## YOUR TASK
Scan the records for the string "machines" and copy every line that holds it.
↓
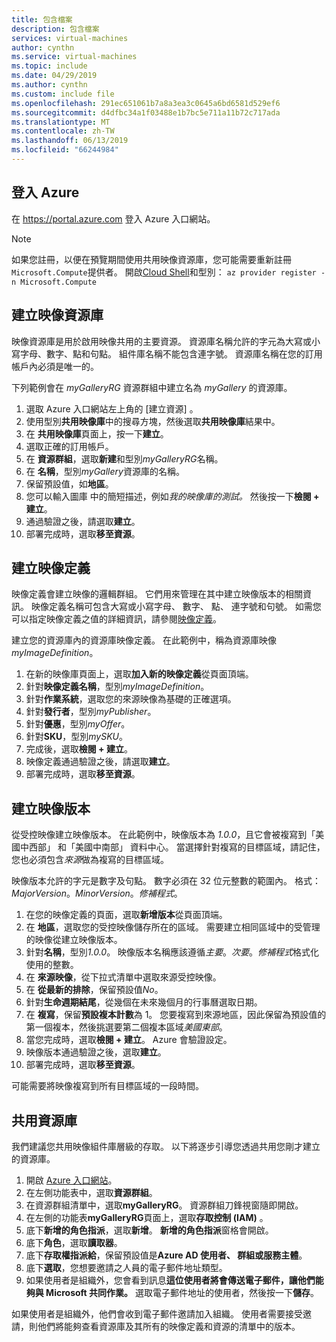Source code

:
 ```yaml
---
title: 包含檔案
description: 包含檔案
services: virtual-machines
author: cynthn
ms.service: virtual-machines
ms.topic: include
ms.date: 04/29/2019
ms.author: cynthn
ms.custom: include file
ms.openlocfilehash: 291ec651061b7a8a3ea3c0645a6bd6581d529ef6
ms.sourcegitcommit: d4dfbc34a1f03488e1b7bc5e711a11b72c717ada
ms.translationtype: MT
ms.contentlocale: zh-TW
ms.lasthandoff: 06/13/2019
ms.locfileid: "66244984"
---
```

## <a name="sign-in-to-azure"></a>登入 Azure 

在 https://portal.azure.com 登入 Azure 入口網站。

> [!NOTE]
> 如果您註冊，以便在預覽期間使用共用映像資源庫，您可能需要重新註冊`Microsoft.Compute`提供者。 開啟[Cloud Shell](https://shell.azure.com/bash)和型別： `az provider register -n Microsoft.Compute`

## <a name="create-an-image-gallery"></a>建立映像資源庫

映像資源庫是用於啟用映像共用的主要資源。 資源庫名稱允許的字元為大寫或小寫字母、數字、點和句點。 組件庫名稱不能包含連字號。  資源庫名稱在您的訂用帳戶內必須是唯一的。 

下列範例會在 *myGalleryRG* 資源群組中建立名為 *myGallery* 的資源庫。

1. 選取 Azure 入口網站左上角的 [建立資源]  。
1. 使用型別**共用映像庫**中的搜尋方塊，然後選取**共用映像庫**結果中。
1. 在 **共用映像庫**頁面上，按一下**建立**。
1. 選取正確的訂用帳戶。
1. 在 **資源群組**，選取**新建**和型別*myGalleryRG*名稱。
1. 在 **名稱**，型別*myGallery*資源庫的名稱。
1. 保留預設值，如**地區**。
1. 您可以輸入圖庫 中的簡短描述，例如*我的映像庫的測試。* 然後按一下**檢閱 + 建立**。
1. 通過驗證之後，請選取**建立**。
1. 部署完成時，選取**移至資源**。
   
## <a name="create-an-image-definition"></a>建立映像定義 

映像定義會建立映像的邏輯群組。 它們用來管理在其中建立映像版本的相關資訊。 映像定義名稱可包含大寫或小寫字母、 數字、 點、 連字號和句號。 如需您可以指定映像定義之值的詳細資訊，請參閱[映像定義](https://docs.microsoft.com/azure/virtual-machines/windows/shared-image-galleries#image-definitions)。

建立您的資源庫內的資源庫映像定義。 在此範例中，稱為資源庫映像*myImageDefinition*。

1. 在新的映像庫頁面上，選取**加入新的映像定義**從頁面頂端。 
1. 針對**映像定義名稱**，型別*myImageDefinition*。
1. 針對**作業系統**，選取您的來源映像為基礎的正確選項。
1. 針對**發行者**，型別*myPublisher*。 
1. 針對**優惠**，型別*myOffer*。
1. 針對**SKU**，型別*mySKU*。
1. 完成後，選取**檢閱 + 建立**。
1. 映像定義通過驗證之後，請選取**建立**。
1. 部署完成時，選取**移至資源**。


## <a name="create-an-image-version"></a>建立映像版本

從受控映像建立映像版本。 在此範例中，映像版本為 *1.0.0*，且它會被複寫到「美國中西部」  和「美國中南部」  資料中心。 當選擇針對複寫的目標區域，請記住，您也必須包含*來源*做為複寫的目標區域。

映像版本允許的字元是數字及句點。 數字必須在 32 位元整數的範圍內。 格式：*MajorVersion*。*MinorVersion*。*修補程式*。

1. 在您的映像定義的頁面，選取**新增版本**從頁面頂端。
1. 在 **地區**，選取您的受控映像儲存所在的區域。 需要建立相同區域中的受管理的映像從建立映像版本。
1. 針對**名稱**，型別*1.0.0*。 映像版本名稱應該遵循*主要*。*次要*。*修補程式*格式化使用的整數。 
1. 在 **來源映像**，從下拉式清單中選取來源受控映像。
1. 在 **從最新的排除**，保留預設值*No*。
1. 針對**生命週期結尾**，從幾個在未來幾個月的行事曆選取日期。
1. 在 **複寫**，保留**預設複本計數**為 1。 您要複寫到來源地區，因此保留為預設值的第一個複本，然後挑選要第二個複本區域*美國東部*。
1. 當您完成時，選取**檢閱 + 建立**。 Azure 會驗證設定。
1. 映像版本通過驗證之後，選取**建立**。
1. 部署完成時，選取**移至資源**。

可能需要將映像複寫到所有目標區域的一段時間。

## <a name="share-the-gallery"></a>共用資源庫

我們建議您共用映像組件庫層級的存取。 以下將逐步引導您透過共用您剛才建立的資源庫。

1. 開啟 [Azure 入口網站](https://portal.azure.com)。
1. 在左側功能表中，選取**資源群組**。 
1. 在資源群組清單中，選取**myGalleryRG**。 資源群組刀鋒視窗隨即開啟。
1. 在左側的功能表**myGalleryRG**頁面上，選取**存取控制 (IAM)** 。 
1. 底下**新增的角色指派**，選取**新增**。 **新增的角色指派**窗格會開啟。 
1. 底下**角色**，選取**讀取器**。
1. 底下**存取權指派給**，保留預設值是**Azure AD 使用者、 群組或服務主體**。
1. 底下**選取**，您想要邀請之人員的電子郵件地址類型。
1. 如果使用者是組織外，您會看到訊息**這位使用者將會傳送電子郵件，讓他們能夠與 Microsoft 共同作業。** 選取電子郵件地址的使用者，然後按一下**儲存**。

如果使用者是組織外，他們會收到電子郵件邀請加入組織。 使用者需要接受邀請，則他們將能夠查看資源庫及其所有的映像定義和資源的清單中的版本。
↑
## SOLVED PROBLEM
services: virtual-machines
ms.service: virtual-machines
映像定義會建立映像的邏輯群組。 它們用來管理在其中建立映像版本的相關資訊。 映像定義名稱可包含大寫或小寫字母、 數字、 點、 連字號和句號。 如需您可以指定映像定義之值的詳細資訊，請參閱[映像定義](https://docs.microsoft.com/azure/virtual-machines/windows/shared-image-galleries#image-definitions)。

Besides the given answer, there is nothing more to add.